Material supplied Block Start

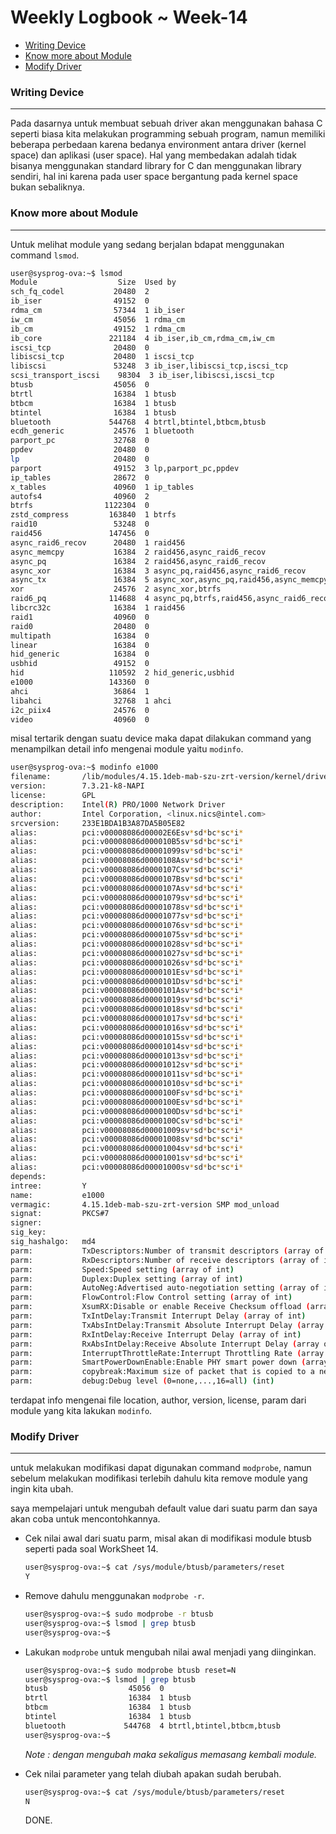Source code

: # **Weekly Logbook ~ Week-14**

- [Writing Device](#writing-device)
- [Know more about Module](#know-more-about-module)
- [Modify Driver](#modify-driver)

### Writing Device

----

Pada dasarnya untuk membuat sebuah driver akan menggunakan bahasa C seperti biasa kita melakukan programming sebuah program, namun memiliki beberapa perbedaan karena bedanya environment antara driver (kernel space) dan aplikasi (user space). Hal yang membedakan adalah tidak bisanya menggunakan standard library for C dan menggunakan library sendiri, hal ini karena pada user space bergantung pada kernel space bukan sebaliknya.

### Know more about Module

----

Untuk melihat module yang sedang berjalan bdapat menggunakan command `lsmod`.

```bash
user@sysprog-ova:~$ lsmod
Module                  Size  Used by
sch_fq_codel           20480  2
ib_iser                49152  0
rdma_cm                57344  1 ib_iser
iw_cm                  45056  1 rdma_cm
ib_cm                  49152  1 rdma_cm
ib_core               221184  4 ib_iser,ib_cm,rdma_cm,iw_cm
iscsi_tcp              20480  0
libiscsi_tcp           20480  1 iscsi_tcp
libiscsi               53248  3 ib_iser,libiscsi_tcp,iscsi_tcp
scsi_transport_iscsi    98304  3 ib_iser,libiscsi,iscsi_tcp
btusb                  45056  0
btrtl                  16384  1 btusb
btbcm                  16384  1 btusb
btintel                16384  1 btusb
bluetooth             544768  4 btrtl,btintel,btbcm,btusb
ecdh_generic           24576  1 bluetooth
parport_pc             32768  0
ppdev                  20480  0
lp                     20480  0
parport                49152  3 lp,parport_pc,ppdev
ip_tables              28672  0
x_tables               40960  1 ip_tables
autofs4                40960  2
btrfs                1122304  0
zstd_compress         163840  1 btrfs
raid10                 53248  0
raid456               147456  0
async_raid6_recov      20480  1 raid456
async_memcpy           16384  2 raid456,async_raid6_recov
async_pq               16384  2 raid456,async_raid6_recov
async_xor              16384  3 async_pq,raid456,async_raid6_recov
async_tx               16384  5 async_xor,async_pq,raid456,async_memcpy,async_raid6_recov
xor                    24576  2 async_xor,btrfs
raid6_pq              114688  4 async_pq,btrfs,raid456,async_raid6_recov
libcrc32c              16384  1 raid456
raid1                  40960  0
raid0                  20480  0
multipath              16384  0
linear                 16384  0
hid_generic            16384  0
usbhid                 49152  0
hid                   110592  2 hid_generic,usbhid
e1000                 143360  0
ahci                   36864  1
libahci                32768  1 ahci
i2c_piix4              24576  0
video                  40960  0
```

misal tertarik dengan suatu device maka dapat dilakukan command yang menampilkan detail info mengenai module yaitu `modinfo`.

```bash
user@sysprog-ova:~$ modinfo e1000
filename:       /lib/modules/4.15.1deb-mab-szu-zrt-version/kernel/drivers/net/ethernet/intel/e1000/e1000.ko
version:        7.3.21-k8-NAPI
license:        GPL
description:    Intel(R) PRO/1000 Network Driver
author:         Intel Corporation, <linux.nics@intel.com>
srcversion:     233E1BDA1B3A87DA5B05E82
alias:          pci:v00008086d00002E6Esv*sd*bc*sc*i*
alias:          pci:v00008086d000010B5sv*sd*bc*sc*i*
alias:          pci:v00008086d00001099sv*sd*bc*sc*i*
alias:          pci:v00008086d0000108Asv*sd*bc*sc*i*
alias:          pci:v00008086d0000107Csv*sd*bc*sc*i*
alias:          pci:v00008086d0000107Bsv*sd*bc*sc*i*
alias:          pci:v00008086d0000107Asv*sd*bc*sc*i*
alias:          pci:v00008086d00001079sv*sd*bc*sc*i*
alias:          pci:v00008086d00001078sv*sd*bc*sc*i*
alias:          pci:v00008086d00001077sv*sd*bc*sc*i*
alias:          pci:v00008086d00001076sv*sd*bc*sc*i*
alias:          pci:v00008086d00001075sv*sd*bc*sc*i*
alias:          pci:v00008086d00001028sv*sd*bc*sc*i*
alias:          pci:v00008086d00001027sv*sd*bc*sc*i*
alias:          pci:v00008086d00001026sv*sd*bc*sc*i*
alias:          pci:v00008086d0000101Esv*sd*bc*sc*i*
alias:          pci:v00008086d0000101Dsv*sd*bc*sc*i*
alias:          pci:v00008086d0000101Asv*sd*bc*sc*i*
alias:          pci:v00008086d00001019sv*sd*bc*sc*i*
alias:          pci:v00008086d00001018sv*sd*bc*sc*i*
alias:          pci:v00008086d00001017sv*sd*bc*sc*i*
alias:          pci:v00008086d00001016sv*sd*bc*sc*i*
alias:          pci:v00008086d00001015sv*sd*bc*sc*i*
alias:          pci:v00008086d00001014sv*sd*bc*sc*i*
alias:          pci:v00008086d00001013sv*sd*bc*sc*i*
alias:          pci:v00008086d00001012sv*sd*bc*sc*i*
alias:          pci:v00008086d00001011sv*sd*bc*sc*i*
alias:          pci:v00008086d00001010sv*sd*bc*sc*i*
alias:          pci:v00008086d0000100Fsv*sd*bc*sc*i*
alias:          pci:v00008086d0000100Esv*sd*bc*sc*i*
alias:          pci:v00008086d0000100Dsv*sd*bc*sc*i*
alias:          pci:v00008086d0000100Csv*sd*bc*sc*i*
alias:          pci:v00008086d00001009sv*sd*bc*sc*i*
alias:          pci:v00008086d00001008sv*sd*bc*sc*i*
alias:          pci:v00008086d00001004sv*sd*bc*sc*i*
alias:          pci:v00008086d00001001sv*sd*bc*sc*i*
alias:          pci:v00008086d00001000sv*sd*bc*sc*i*
depends:
intree:         Y
name:           e1000
vermagic:       4.15.1deb-mab-szu-zrt-version SMP mod_unload
signat:         PKCS#7
signer:
sig_key:
sig_hashalgo:   md4
parm:           TxDescriptors:Number of transmit descriptors (array of int)
parm:           RxDescriptors:Number of receive descriptors (array of int)
parm:           Speed:Speed setting (array of int)
parm:           Duplex:Duplex setting (array of int)
parm:           AutoNeg:Advertised auto-negotiation setting (array of int)
parm:           FlowControl:Flow Control setting (array of int)
parm:           XsumRX:Disable or enable Receive Checksum offload (array of int)
parm:           TxIntDelay:Transmit Interrupt Delay (array of int)
parm:           TxAbsIntDelay:Transmit Absolute Interrupt Delay (array of int)
parm:           RxIntDelay:Receive Interrupt Delay (array of int)
parm:           RxAbsIntDelay:Receive Absolute Interrupt Delay (array of int)
parm:           InterruptThrottleRate:Interrupt Throttling Rate (array of int)
parm:           SmartPowerDownEnable:Enable PHY smart power down (array of int)
parm:           copybreak:Maximum size of packet that is copied to a new buffer on receive (uint)
parm:           debug:Debug level (0=none,...,16=all) (int)
```

terdapat info mengenai file location, author, version, license, param dari module yang kita lakukan `modinfo`.

### Modify Driver

----

untuk melakukan modifikasi dapat digunakan command `modprobe`, namun sebelum melakukan modifikasi terlebih dahulu kita remove module yang ingin kita ubah.

saya mempelajari untuk mengubah default value dari suatu parm dan saya akan coba untuk mencontohkannya.

- Cek nilai awal dari suatu parm, misal akan di modifikasi module btusb seperti pada soal WorkSheet 14.

  ```bash
  user@sysprog-ova:~$ cat /sys/module/btusb/parameters/reset
  Y
  ```
- Remove dahulu menggunakan `modprobe -r`.

  ```bash
  user@sysprog-ova:~$ sudo modprobe -r btusb
  user@sysprog-ova:~$ lsmod | grep btusb
  user@sysprog-ova:~$
  ```
- Lakukan `modprobe` untuk mengubah nilai awal menjadi yang diinginkan.
  ```bash
  user@sysprog-ova:~$ sudo modprobe btusb reset=N
  user@sysprog-ova:~$ lsmod | grep btusb
  btusb                  45056  0
  btrtl                  16384  1 btusb
  btbcm                  16384  1 btusb
  btintel                16384  1 btusb
  bluetooth             544768  4 btrtl,btintel,btbcm,btusb
  user@sysprog-ova:~$
  ```
  *Note : dengan mengubah maka sekaligus memasang kembali module.*
- Cek nilai parameter yang telah diubah apakan sudah berubah.
  ```bash
  user@sysprog-ova:~$ cat /sys/module/btusb/parameters/reset
  N
  ```
  DONE.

Material supplied Block End

What the exercise asks: For each line above that contains the word "modifikasi", give the line as it is written.

Answer space:
untuk melakukan modifikasi dapat digunakan command `modprobe`, namun sebelum melakukan modifikasi terlebih dahulu kita remove module yang ingin kita ubah.
- Cek nilai awal dari suatu parm, misal akan di modifikasi module btusb seperti pada soal WorkSheet 14.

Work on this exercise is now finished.